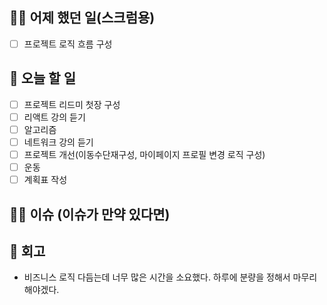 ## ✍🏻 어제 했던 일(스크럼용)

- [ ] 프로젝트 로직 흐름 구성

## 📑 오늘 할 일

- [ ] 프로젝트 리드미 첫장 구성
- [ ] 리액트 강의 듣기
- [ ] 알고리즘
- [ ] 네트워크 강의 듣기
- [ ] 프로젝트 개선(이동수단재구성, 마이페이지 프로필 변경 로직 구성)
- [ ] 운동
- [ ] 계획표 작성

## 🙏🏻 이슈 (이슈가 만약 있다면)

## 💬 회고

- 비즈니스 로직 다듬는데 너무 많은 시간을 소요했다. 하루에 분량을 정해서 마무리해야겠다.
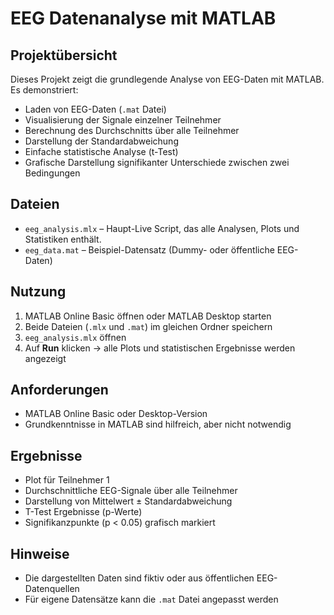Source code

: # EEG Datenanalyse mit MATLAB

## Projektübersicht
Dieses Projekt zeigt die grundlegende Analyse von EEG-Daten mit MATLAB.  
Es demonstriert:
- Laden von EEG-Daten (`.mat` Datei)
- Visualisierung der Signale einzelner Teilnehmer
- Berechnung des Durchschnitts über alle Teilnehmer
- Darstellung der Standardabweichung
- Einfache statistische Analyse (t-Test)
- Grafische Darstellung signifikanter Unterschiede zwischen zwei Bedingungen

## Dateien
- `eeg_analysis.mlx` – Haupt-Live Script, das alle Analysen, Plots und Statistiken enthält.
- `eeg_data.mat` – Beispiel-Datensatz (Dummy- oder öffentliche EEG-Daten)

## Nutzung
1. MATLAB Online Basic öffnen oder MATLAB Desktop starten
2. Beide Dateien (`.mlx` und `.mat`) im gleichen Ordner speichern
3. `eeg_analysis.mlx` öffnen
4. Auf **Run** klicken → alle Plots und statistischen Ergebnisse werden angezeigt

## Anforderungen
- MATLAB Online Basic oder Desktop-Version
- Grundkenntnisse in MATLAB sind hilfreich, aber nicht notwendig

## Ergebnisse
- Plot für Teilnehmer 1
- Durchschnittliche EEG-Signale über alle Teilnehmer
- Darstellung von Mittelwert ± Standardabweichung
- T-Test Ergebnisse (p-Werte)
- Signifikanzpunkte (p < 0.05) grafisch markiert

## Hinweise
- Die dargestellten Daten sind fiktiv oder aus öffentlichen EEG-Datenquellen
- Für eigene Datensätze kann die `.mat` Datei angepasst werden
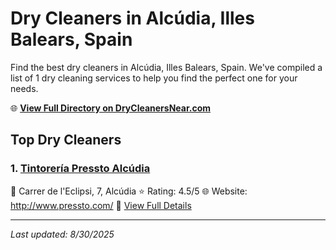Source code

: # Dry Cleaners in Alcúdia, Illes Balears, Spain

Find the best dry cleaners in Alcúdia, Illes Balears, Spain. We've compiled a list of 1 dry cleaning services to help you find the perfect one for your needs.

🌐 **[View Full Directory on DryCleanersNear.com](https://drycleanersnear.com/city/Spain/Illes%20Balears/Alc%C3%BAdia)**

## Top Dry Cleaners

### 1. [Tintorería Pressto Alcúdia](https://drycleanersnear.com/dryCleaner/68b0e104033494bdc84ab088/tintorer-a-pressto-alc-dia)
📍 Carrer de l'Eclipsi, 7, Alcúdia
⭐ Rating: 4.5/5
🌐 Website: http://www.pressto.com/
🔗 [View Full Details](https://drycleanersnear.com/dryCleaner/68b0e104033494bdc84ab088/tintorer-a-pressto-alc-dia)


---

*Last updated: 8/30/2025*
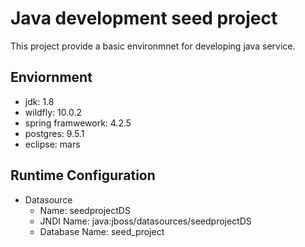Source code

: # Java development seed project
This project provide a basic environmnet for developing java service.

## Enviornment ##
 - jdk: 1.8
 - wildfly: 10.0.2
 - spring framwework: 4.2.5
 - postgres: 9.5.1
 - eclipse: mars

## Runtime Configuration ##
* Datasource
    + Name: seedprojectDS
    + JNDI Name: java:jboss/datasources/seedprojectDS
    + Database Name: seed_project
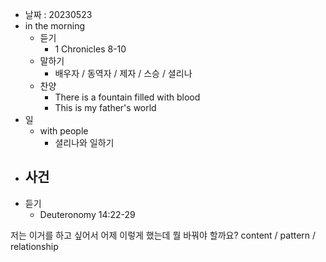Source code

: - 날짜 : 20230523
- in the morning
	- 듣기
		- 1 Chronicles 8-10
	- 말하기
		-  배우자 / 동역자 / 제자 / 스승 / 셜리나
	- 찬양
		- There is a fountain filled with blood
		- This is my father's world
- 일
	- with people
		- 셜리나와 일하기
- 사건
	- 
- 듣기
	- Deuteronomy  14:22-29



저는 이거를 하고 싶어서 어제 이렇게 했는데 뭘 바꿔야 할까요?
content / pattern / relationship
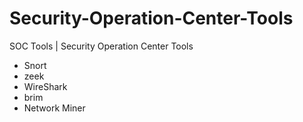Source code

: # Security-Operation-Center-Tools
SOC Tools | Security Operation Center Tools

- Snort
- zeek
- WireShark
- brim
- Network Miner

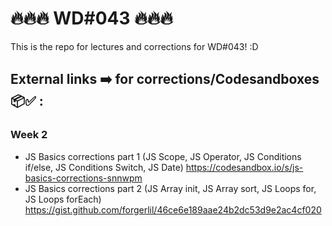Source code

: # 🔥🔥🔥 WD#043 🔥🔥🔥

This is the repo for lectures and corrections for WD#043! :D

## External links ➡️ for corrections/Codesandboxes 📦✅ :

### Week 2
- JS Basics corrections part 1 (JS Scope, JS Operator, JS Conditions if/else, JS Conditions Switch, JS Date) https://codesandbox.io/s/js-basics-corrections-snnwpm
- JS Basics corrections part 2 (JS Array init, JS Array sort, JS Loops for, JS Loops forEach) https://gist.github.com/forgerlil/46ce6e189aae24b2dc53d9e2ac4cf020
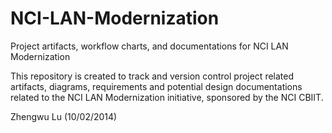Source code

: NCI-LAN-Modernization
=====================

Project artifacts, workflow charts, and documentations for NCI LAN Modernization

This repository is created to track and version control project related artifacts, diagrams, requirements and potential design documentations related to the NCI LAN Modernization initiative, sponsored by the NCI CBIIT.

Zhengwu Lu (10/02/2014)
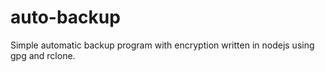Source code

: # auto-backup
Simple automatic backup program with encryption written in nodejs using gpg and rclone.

---------------

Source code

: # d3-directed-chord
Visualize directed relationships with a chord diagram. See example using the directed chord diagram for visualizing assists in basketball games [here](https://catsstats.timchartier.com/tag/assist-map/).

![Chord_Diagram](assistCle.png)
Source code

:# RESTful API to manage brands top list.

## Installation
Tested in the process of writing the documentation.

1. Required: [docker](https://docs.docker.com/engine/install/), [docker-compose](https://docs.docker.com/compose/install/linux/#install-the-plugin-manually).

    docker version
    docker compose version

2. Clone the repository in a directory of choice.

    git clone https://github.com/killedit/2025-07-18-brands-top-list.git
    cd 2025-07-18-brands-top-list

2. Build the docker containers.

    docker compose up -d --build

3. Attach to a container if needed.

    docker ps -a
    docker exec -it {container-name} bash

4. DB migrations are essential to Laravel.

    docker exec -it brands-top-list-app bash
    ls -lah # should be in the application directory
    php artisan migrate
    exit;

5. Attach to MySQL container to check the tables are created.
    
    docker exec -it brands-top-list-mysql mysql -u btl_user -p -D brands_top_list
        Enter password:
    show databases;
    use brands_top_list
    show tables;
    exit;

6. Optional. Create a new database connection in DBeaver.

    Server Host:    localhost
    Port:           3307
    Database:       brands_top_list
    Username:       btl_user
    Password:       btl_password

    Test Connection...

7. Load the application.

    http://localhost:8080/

---------------

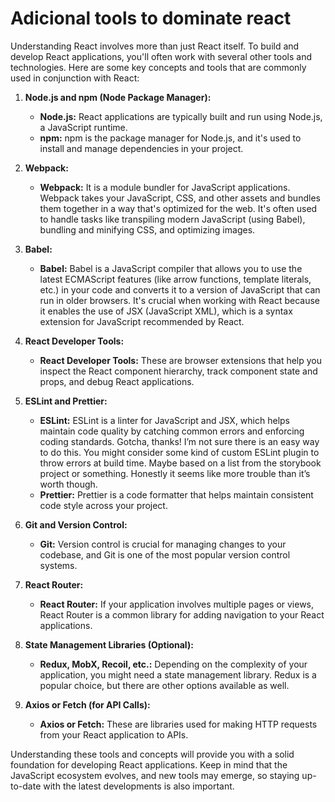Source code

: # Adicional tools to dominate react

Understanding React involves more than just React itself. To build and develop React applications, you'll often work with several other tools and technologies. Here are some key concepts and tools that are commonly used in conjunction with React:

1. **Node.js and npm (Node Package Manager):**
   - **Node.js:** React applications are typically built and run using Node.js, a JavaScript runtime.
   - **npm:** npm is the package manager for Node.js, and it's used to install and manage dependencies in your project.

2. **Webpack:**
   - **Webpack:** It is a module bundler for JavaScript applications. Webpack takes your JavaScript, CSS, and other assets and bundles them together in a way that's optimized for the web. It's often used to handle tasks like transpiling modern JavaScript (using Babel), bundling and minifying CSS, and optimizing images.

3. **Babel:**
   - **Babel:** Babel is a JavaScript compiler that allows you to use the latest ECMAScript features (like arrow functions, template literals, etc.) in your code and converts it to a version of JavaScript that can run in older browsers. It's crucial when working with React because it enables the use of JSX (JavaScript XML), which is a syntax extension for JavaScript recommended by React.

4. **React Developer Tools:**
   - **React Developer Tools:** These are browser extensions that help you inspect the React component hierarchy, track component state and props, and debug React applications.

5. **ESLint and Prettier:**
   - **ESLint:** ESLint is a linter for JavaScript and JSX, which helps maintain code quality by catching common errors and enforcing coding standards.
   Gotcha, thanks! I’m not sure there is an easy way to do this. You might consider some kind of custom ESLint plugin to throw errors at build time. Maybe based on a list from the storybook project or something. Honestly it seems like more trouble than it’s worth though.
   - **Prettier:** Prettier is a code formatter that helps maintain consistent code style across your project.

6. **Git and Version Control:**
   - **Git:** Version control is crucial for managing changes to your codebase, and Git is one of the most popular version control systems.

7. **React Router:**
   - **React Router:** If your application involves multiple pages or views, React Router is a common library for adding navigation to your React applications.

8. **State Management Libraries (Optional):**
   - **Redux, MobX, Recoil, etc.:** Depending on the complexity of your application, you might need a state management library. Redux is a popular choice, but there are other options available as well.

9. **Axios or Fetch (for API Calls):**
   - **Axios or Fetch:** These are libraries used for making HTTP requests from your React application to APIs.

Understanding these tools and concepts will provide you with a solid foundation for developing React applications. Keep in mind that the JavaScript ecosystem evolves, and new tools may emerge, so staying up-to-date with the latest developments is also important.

---------------

DESCRIPTION OF THE TASK:
Keep only those lines of the records that hold "Understanding", and return them.

TASK RESPONSE:
Understanding React involves more than just React itself. To build and develop React applications, you'll often work with several other tools and technologies. Here are some key concepts and tools that are commonly used in conjunction with React:
Understanding these tools and concepts will provide you with a solid foundation for developing React applications. Keep in mind that the JavaScript ecosystem evolves, and new tools may emerge, so staying up-to-date with the latest developments is also important.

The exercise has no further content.